Your plugin does not seem to have the option to query the storage exclusively (by excluding all other options), other than the general alarm when there's a warning. There also doesn't seem to be any way of collecting perf history of storage for the same reason.
I will using your ignore commands to suppress the warnings on the individual cloned elements, but unless I'm missing something obvious (or you're suggesting to use -i and ignore everything except Drive and Disk, there's no current way I can set up a service clone that is just geared towards monitoring the storage elements.
I was referring to the Physical Disks
Yes, physical disks/drives are monitored, as long as they appear in the elements sent by the CIM server (use verbose mode to see the list of CIM elements). If the physical drives don't show up in the list, then you might need to install additional VIBs from the hardware vendor (Dell OpenManage Offline Bundle and VIB for ESXi).
query the storage exclusively
That's right, the plugin does check all the CIM elements and using the -i
list, you can define which elements to exclude from the check.

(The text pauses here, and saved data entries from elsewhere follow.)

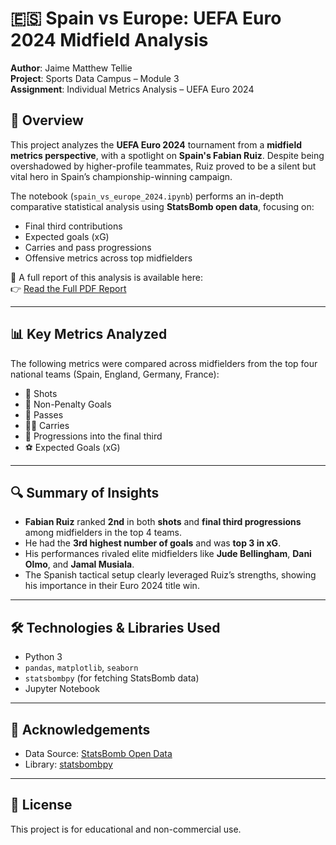 # 🇪🇸 Spain vs Europe: UEFA Euro 2024 Midfield Analysis

**Author**: Jaime Matthew Tellie  
**Project**: Sports Data Campus – Module 3  
**Assignment**: Individual Metrics Analysis – UEFA Euro 2024

## 📄 Overview

This project analyzes the **UEFA Euro 2024** tournament from a **midfield metrics perspective**, with a spotlight on **Spain's Fabian Ruiz**. Despite being overshadowed by higher-profile teammates, Ruiz proved to be a silent but vital hero in Spain’s championship-winning campaign.

The notebook (`spain_vs_europe_2024.ipynb`) performs an in-depth comparative statistical analysis using **StatsBomb open data**, focusing on:

- Final third contributions
- Expected goals (xG)
- Carries and pass progressions
- Offensive metrics across top midfielders

📘 A full report of this analysis is available here:  
👉 [Read the Full PDF Report](docs/Jaime_Tellie___Sports_Data_Campus_Module_3__Individual_Assignment.pdf)

---

## 📊 Key Metrics Analyzed

The following metrics were compared across midfielders from the top four national teams (Spain, England, Germany, France):

- 📌 Shots
- 🎯 Non-Penalty Goals
- 🧠 Passes
- 🏃‍♂️ Carries
- 🧭 Progressions into the final third
- ⚽ Expected Goals (xG)

---

## 🔍 Summary of Insights

- **Fabian Ruiz** ranked **2nd** in both **shots** and **final third progressions** among midfielders in the top 4 teams.
- He had the **3rd highest number of goals** and was **top 3 in xG**.
- His performances rivaled elite midfielders like **Jude Bellingham**, **Dani Olmo**, and **Jamal Musiala**.
- The Spanish tactical setup clearly leveraged Ruiz’s strengths, showing his importance in their Euro 2024 title win.

---

## 🛠️ Technologies & Libraries Used

- Python 3
- `pandas`, `matplotlib`, `seaborn`
- `statsbombpy` (for fetching StatsBomb data)
- Jupyter Notebook

---

## 🙏 Acknowledgements

- Data Source: [StatsBomb Open Data](https://github.com/statsbomb/open-data)  
- Library: [statsbombpy](https://github.com/statsbomb/statsbombpy)

---

## 📌 License

This project is for educational and non-commercial use.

set up a service clone that is just geared towards monitoring the storage elements
Although using the ignore list to achieve this, I don't know what you are trying to achieve with this? Why not simply check all the cim elements (hardware parts) and get alerted if one element fails? The plugin notifies what kind of element/hardware failed. Maybe I haven't seen such a practical use case before...
It could be a force of habit of my wanting to know granular information + learning Icinga2 and pushing it as hard as possible.
I've run the verbose output and, yes, the drive information is clearly there - what was the reasoning behind not producing perf data for the drive that would justify a separate exclusion etc.
Obviously it's your plugin = your choice. Maybe I need to learn Python and fork it 😄
what was the reasoning behind not producing perf data for the drive
Because the drives don't have any perf data on a CIM level. They only show their current status. You could only get performance data such as I/O from the OS (ESXi).
So if I understand you correctly, your feature request would be an exclusive parameter to only monitor specific elements (the opposite of the ignore parameter)? Is that right? (even though I still don't see what's there to gain defining multiple service checks)
Yes, I've just reviewed the output and see that data is only what is displayed, which is annoying.
You'd imagine Dell exposing something like the capacity metrics & more SMART information would be sensible, but c'est la vie... I'm not sure what would be required to install additional VIBs - is that done by installing them onto ESXi or is this something installed on the server executing the script, like SNMP MIBs (in this case, Icinga2 running on Ubuntu 18.04)?
I guess the feature request would be an optional --no-disk parameter that behaves the same way as the other values, effectively ignoring disk-related items. Perf data would be an OK, WARN (for Predicted Failures) or CRITICAL result from each disk.
I'm going to close this issue as I've realised that the iDRAC monitoring plugin can grab all the information from the server via a more direct means.
Thanks for your work anyway 😄
Is it possible to add storage monitoring to the plugin (including both physical & virtual disks and/or data stores) and also allow the exclusion of storage monitoring (with something like -nodisk)?
The plugin currently reports actual/predicted drive failures in the warning message, but I currently use the plugin with Icinga2 and I have all the commands configured as separate services in a set, only each service is now failing because of a drive failure in the RAID.
Edit - for reference, this is on Dell PowerEdge hardware.